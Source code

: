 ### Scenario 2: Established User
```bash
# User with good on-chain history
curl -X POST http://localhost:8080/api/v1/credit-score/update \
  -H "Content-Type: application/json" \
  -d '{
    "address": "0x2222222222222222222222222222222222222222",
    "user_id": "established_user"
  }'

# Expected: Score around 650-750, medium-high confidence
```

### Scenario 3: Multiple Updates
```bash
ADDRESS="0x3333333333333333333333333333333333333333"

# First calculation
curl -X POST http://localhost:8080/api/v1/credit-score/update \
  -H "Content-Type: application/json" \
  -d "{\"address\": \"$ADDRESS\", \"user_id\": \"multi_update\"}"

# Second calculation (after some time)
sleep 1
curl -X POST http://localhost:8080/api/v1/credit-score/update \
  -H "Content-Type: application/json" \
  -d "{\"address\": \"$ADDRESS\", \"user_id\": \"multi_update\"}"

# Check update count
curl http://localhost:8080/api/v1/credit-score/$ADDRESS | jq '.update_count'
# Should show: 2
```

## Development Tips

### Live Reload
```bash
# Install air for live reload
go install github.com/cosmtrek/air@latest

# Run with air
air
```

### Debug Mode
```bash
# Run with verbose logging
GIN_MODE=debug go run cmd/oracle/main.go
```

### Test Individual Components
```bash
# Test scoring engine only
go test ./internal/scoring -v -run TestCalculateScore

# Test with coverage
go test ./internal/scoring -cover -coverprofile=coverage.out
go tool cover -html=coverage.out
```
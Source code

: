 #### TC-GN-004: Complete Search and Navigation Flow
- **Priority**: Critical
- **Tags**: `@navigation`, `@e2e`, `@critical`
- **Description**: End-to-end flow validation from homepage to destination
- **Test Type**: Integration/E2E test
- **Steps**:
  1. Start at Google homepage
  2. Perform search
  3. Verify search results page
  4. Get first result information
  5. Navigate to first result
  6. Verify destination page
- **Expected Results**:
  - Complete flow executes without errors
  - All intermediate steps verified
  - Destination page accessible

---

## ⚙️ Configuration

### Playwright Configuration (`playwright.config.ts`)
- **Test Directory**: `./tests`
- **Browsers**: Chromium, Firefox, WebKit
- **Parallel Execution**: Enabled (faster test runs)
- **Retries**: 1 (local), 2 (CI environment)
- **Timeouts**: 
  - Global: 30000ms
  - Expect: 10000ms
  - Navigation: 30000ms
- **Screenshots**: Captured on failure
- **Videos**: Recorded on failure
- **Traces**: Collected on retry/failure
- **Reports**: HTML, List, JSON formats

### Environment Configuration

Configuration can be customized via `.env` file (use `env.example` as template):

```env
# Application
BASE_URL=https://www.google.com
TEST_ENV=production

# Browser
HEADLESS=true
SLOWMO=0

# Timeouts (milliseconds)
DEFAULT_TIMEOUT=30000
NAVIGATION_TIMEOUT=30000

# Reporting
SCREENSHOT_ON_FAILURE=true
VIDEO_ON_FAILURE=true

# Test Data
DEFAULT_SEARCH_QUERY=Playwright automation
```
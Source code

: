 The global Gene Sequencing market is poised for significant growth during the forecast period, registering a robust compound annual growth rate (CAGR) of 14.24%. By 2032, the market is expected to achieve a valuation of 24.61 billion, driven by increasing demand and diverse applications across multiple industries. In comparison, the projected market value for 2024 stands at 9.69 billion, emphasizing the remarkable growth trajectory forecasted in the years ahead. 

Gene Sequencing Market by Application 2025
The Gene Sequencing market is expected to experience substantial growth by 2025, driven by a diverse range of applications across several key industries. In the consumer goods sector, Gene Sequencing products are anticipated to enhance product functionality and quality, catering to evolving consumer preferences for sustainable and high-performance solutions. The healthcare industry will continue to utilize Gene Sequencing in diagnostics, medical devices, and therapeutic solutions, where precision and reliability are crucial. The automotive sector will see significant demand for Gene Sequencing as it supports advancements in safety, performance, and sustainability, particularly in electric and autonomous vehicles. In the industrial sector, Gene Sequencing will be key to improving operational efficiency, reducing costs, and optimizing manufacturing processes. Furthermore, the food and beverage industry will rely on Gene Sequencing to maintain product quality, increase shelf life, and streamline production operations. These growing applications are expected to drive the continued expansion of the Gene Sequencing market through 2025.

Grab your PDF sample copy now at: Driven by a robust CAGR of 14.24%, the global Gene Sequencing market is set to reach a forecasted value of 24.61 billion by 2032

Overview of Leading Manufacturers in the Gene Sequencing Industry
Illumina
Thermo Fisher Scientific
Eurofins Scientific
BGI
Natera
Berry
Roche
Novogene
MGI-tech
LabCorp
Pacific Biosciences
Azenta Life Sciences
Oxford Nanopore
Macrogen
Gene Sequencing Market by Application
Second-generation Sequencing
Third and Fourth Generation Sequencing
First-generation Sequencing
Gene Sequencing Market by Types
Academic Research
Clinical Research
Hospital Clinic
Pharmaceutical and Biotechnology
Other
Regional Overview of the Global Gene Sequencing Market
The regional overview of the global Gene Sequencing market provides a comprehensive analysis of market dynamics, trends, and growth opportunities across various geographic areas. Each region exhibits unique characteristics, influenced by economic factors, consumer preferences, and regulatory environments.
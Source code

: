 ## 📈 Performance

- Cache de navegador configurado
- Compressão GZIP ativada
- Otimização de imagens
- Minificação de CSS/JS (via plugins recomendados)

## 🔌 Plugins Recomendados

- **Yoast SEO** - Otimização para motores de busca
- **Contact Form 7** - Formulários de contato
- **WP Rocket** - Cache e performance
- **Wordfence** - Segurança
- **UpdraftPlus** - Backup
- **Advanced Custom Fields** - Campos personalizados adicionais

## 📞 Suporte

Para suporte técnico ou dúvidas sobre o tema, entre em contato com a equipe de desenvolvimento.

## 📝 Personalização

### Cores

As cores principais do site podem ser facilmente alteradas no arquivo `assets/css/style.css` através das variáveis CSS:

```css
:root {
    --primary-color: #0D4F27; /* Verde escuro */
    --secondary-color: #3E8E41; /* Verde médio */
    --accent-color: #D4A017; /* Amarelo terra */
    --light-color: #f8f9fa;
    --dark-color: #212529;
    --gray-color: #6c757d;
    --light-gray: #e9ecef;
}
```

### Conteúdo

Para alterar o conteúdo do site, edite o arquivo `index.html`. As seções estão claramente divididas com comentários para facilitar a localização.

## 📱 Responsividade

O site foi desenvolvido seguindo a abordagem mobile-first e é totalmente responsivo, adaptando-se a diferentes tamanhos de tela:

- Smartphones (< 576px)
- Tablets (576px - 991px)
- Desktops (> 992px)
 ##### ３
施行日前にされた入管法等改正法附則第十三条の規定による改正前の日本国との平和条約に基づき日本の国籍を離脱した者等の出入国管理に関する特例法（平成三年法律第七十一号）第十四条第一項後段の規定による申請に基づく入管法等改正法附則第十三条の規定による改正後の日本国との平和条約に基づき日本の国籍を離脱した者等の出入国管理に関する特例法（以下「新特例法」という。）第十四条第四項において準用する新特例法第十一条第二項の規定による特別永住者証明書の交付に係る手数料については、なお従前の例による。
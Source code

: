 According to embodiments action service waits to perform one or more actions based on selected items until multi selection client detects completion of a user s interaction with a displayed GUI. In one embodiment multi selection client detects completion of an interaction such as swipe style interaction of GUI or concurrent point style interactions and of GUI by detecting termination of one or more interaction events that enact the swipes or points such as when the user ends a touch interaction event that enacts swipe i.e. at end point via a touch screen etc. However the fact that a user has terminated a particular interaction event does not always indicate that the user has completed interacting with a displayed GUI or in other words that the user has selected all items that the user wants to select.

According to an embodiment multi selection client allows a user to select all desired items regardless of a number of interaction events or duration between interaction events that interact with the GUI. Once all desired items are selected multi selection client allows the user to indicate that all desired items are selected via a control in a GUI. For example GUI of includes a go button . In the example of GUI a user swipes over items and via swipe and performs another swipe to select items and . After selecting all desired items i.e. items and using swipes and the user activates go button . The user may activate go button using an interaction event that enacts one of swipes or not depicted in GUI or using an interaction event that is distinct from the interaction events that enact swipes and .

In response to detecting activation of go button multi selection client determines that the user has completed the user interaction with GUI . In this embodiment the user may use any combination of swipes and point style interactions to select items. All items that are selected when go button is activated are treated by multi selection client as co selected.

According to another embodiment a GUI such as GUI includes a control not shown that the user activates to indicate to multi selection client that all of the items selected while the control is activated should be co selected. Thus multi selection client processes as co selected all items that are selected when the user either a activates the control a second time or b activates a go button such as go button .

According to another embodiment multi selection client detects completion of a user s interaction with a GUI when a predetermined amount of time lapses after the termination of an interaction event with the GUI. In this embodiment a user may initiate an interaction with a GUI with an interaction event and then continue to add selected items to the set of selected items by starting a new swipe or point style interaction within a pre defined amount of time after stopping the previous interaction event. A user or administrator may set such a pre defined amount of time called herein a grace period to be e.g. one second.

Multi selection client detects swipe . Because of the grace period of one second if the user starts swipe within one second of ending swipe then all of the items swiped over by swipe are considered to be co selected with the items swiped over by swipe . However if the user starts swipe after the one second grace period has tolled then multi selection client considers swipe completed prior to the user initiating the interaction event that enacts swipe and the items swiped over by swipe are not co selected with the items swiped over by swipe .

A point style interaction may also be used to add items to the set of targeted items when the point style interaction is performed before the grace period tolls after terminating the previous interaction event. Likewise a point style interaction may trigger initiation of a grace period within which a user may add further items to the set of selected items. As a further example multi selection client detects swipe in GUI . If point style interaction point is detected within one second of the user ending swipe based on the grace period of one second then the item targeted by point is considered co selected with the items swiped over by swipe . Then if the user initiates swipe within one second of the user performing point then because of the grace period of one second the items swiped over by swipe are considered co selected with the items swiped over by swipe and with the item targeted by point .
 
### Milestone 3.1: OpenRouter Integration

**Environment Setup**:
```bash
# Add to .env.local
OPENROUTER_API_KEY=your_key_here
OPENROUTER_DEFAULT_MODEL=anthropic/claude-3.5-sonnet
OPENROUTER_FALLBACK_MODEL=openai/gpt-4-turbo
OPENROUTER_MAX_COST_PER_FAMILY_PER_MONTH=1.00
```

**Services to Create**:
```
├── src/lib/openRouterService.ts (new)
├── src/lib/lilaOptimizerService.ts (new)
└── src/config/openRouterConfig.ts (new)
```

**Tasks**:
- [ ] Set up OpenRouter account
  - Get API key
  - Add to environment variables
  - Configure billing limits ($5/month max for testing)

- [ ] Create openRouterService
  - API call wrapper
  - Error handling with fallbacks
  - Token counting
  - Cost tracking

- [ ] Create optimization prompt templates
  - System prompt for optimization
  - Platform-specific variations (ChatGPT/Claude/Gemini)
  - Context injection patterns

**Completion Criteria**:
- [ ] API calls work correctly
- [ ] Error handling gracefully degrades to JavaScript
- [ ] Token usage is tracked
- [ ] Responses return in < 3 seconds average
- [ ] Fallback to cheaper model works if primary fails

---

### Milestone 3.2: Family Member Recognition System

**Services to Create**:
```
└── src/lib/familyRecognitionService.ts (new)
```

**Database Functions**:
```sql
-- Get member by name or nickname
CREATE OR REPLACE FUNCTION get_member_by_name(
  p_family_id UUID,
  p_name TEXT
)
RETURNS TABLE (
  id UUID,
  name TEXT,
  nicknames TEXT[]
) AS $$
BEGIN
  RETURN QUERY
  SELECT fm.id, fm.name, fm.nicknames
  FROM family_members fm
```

_ _ _ _ _

# Your task
Please count, in the material above, the lines that hold the word "Scientific", and report only the total.

# Expected answer
2